Another Take on Human Capital Contracts

Fellow Rhymes with Education contributor Andrew Bennett’s decision to ignore title capitalization conventions in his most recent post notwithstanding, he (re-)asks a very interesting question: “Why are the things we study so often so unrelated to the things we end up doing for a living?”

I don’t have the answer, but the folks at Upstart, a SF-based startup which just announced its public launch this week and boasts Dallas Mavericks owner and maverick financier Mark Cuban as just one of its many impressive funders, think that not only have they stumbled on one contributing factor but also purport to have a product which may be able to free future collegians from the dilemma of whether to follow their dreams or take the “safe route.” Their product, which is none other than a standard human capital contract (HCC), will allow those select few collegians who have the right combination of ambition, drive, and focus to escape the soul-sucking campus recruiting cycle, or the even more soul-sucking process of telling your parents you couldn’t find a job and have to move back in with them for a few weeks months years. (Note: Upstart.com is completely separate and different than Upstartbayarea.org.)

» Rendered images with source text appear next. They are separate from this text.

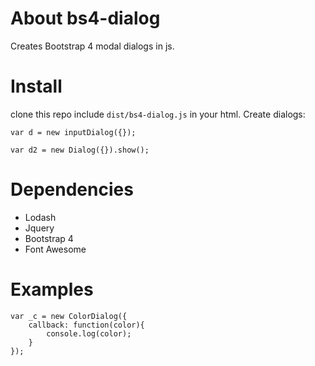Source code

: # About bs4-dialog

Creates Bootstrap 4 modal dialogs in js.

# Install

clone this repo
include `dist/bs4-dialog.js` in your html.
Create dialogs: 

```
var d = new inputDialog({});

var d2 = new Dialog({}).show();
```


# Dependencies

- Lodash
- Jquery
- Bootstrap 4
- Font Awesome

# Examples

```
var _c = new ColorDialog({ 
    callback: function(color){
        console.log(color);
    }
});
```

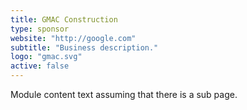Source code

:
 ```yaml
---
title: GMAC Construction
type: sponsor
website: "http://google.com"
subtitle: "Business description."
logo: "gmac.svg"
active: false
---
```

Module content text assuming that there is a sub page.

The basics of Upstart are these (and they should sound familiar to anyone who has read my earlier posts on HCCs, because they’re nearly identical) :

1. 

2. 

3. 

What separates Upstart from other HCC vendors I’ve read and/or written about before (e.g. Lumni, 13th Avenue Funding) is its choice of target market. As a financial product, human capital contracts are relatively simple and, for all the reasons I’ve listed before, actually better than analogous debt products when it comes to financing education. From a cultural perspective, however, converting to HCCs as a remedy for out-of-control student debt is actually a pretty tough pill to swallow. In nearly all of the conversations I’ve had with people about human capital contracts, the mention of having students sell a portion of their future income, and the corresponding truth that someone else owns that portion of their future income, consistently elicits the following knee-jerk reaction: “That sounds like indentured servitude.”

In the follow-up to his blog post on New York Times’ Fixes last summer, David Bornstein picks up on this objection and writes:

It’s not clear to me why someone who agrees to sell a portion of his future earnings for a given period of time is being enslaved. The essence of servitude is a loss of freedom. What happens today for many college students who take on student debt is that they get locked into high payments that limit their career options. I’ve met many students who say they would love to spend a number of years after they graduate working for a social-purpose organization, or serving in a program like Teach For America, or trying to start a business — but many of them end up going the corporate route because of their loans. That sounds more like servitude to me.

With human capital contracts, students would have wider options. They would know that, regardless of their career choices, their payments would not be unmanageable. For example, doctors who financed their education this way could feel more comfortable going into lower-paying, urgently needed specialties like geriatrics or serving in low-income communities, where they might earn less; young professionals in many fields could trade off some income for the chance to do work that is more meaningful and potentially more fulfilling.

Well said, David.

However, rationally arguing for why people shouldn’t be creeped out by other people owning a share of their income does not mean that we can then dismiss their being creeped out. As my girlfriend and I prove and re-prove time and again, fighting rationality with emotion (and vice-versa) rarely ends well. Best to let things cool off for a while until you can both speak the same language. (Who knew there would be free relationship advice thrown in here?) Anyway, I would imagine that being uncomfortable with people owning a share of other people’s income has its genesis in our country’s complicated and troubled racial history. And just to be clear: I’m talking about slavery.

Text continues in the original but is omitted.